**Problem requirements:** If a record below holds a picture, drop the picture and copy everything else exactly.

**Raw data:**
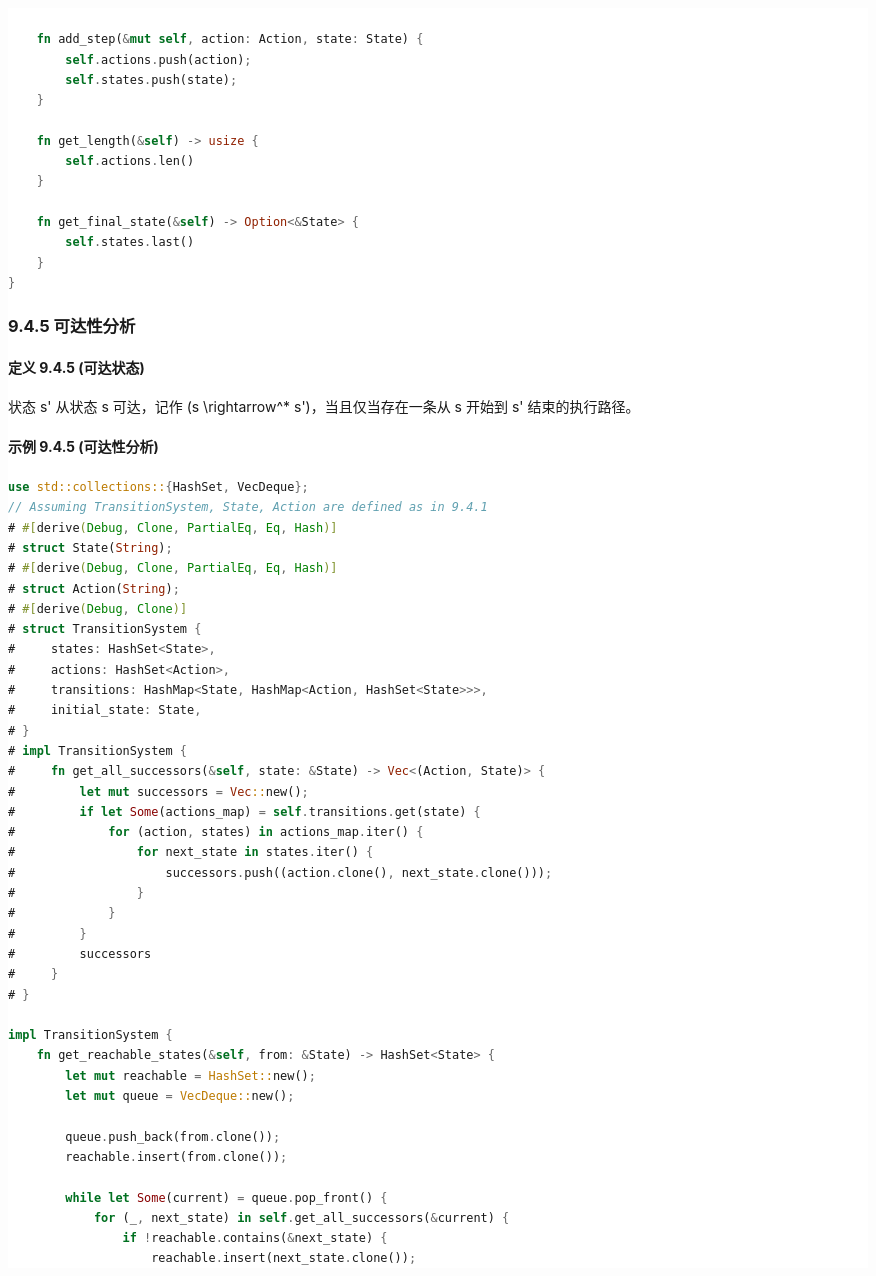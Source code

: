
 ```rust
    
    fn add_step(&mut self, action: Action, state: State) {
        self.actions.push(action);
        self.states.push(state);
    }
    
    fn get_length(&self) -> usize {
        self.actions.len()
    }
    
    fn get_final_state(&self) -> Option<&State> {
        self.states.last()
    }
}
```

### 9.4.5 可达性分析

#### 定义 9.4.5 (可达状态)

状态 s' 从状态 s 可达，记作 \(s \rightarrow^* s'\)，当且仅当存在一条从 s 开始到 s' 结束的执行路径。

#### 示例 9.4.5 (可达性分析)

```rust
use std::collections::{HashSet, VecDeque};
// Assuming TransitionSystem, State, Action are defined as in 9.4.1
# #[derive(Debug, Clone, PartialEq, Eq, Hash)]
# struct State(String);
# #[derive(Debug, Clone, PartialEq, Eq, Hash)]
# struct Action(String);
# #[derive(Debug, Clone)]
# struct TransitionSystem {
#     states: HashSet<State>,
#     actions: HashSet<Action>,
#     transitions: HashMap<State, HashMap<Action, HashSet<State>>>,
#     initial_state: State,
# }
# impl TransitionSystem {
#     fn get_all_successors(&self, state: &State) -> Vec<(Action, State)> {
#         let mut successors = Vec::new();
#         if let Some(actions_map) = self.transitions.get(state) {
#             for (action, states) in actions_map.iter() {
#                 for next_state in states.iter() {
#                     successors.push((action.clone(), next_state.clone()));
#                 }
#             }
#         }
#         successors
#     }
# }

impl TransitionSystem {
    fn get_reachable_states(&self, from: &State) -> HashSet<State> {
        let mut reachable = HashSet::new();
        let mut queue = VecDeque::new();
        
        queue.push_back(from.clone());
        reachable.insert(from.clone());
        
        while let Some(current) = queue.pop_front() {
            for (_, next_state) in self.get_all_successors(&current) {
                if !reachable.contains(&next_state) {
                    reachable.insert(next_state.clone());
```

**Task answer:**
Source code

:
 ```rust
    
    fn add_step(&mut self, action: Action, state: State) {
        self.actions.push(action);
        self.states.push(state);
    }
    
    fn get_length(&self) -> usize {
        self.actions.len()
    }
    
    fn get_final_state(&self) -> Option<&State> {
        self.states.last()
    }
}
```

### 9.4.5 可达性分析

#### 定义 9.4.5 (可达状态)

状态 s' 从状态 s 可达，记作 \(s \rightarrow^* s'\)，当且仅当存在一条从 s 开始到 s' 结束的执行路径。

#### 示例 9.4.5 (可达性分析)

```rust
use std::collections::{HashSet, VecDeque};
// Assuming TransitionSystem, State, Action are defined as in 9.4.1
# #[derive(Debug, Clone, PartialEq, Eq, Hash)]
# struct State(String);
# #[derive(Debug, Clone, PartialEq, Eq, Hash)]
# struct Action(String);
# #[derive(Debug, Clone)]
# struct TransitionSystem {
#     states: HashSet<State>,
#     actions: HashSet<Action>,
#     transitions: HashMap<State, HashMap<Action, HashSet<State>>>,
#     initial_state: State,
# }
# impl TransitionSystem {
#     fn get_all_successors(&self, state: &State) -> Vec<(Action, State)> {
#         let mut successors = Vec::new();
#         if let Some(actions_map) = self.transitions.get(state) {
#             for (action, states) in actions_map.iter() {
#                 for next_state in states.iter() {
#                     successors.push((action.clone(), next_state.clone()));
#                 }
#             }
#         }
#         successors
#     }
# }

impl TransitionSystem {
    fn get_reachable_states(&self, from: &State) -> HashSet<State> {
        let mut reachable = HashSet::new();
        let mut queue = VecDeque::new();
        
        queue.push_back(from.clone());
        reachable.insert(from.clone());
        
        while let Some(current) = queue.pop_front() {
            for (_, next_state) in self.get_all_successors(&current) {
                if !reachable.contains(&next_state) {
                    reachable.insert(next_state.clone());
```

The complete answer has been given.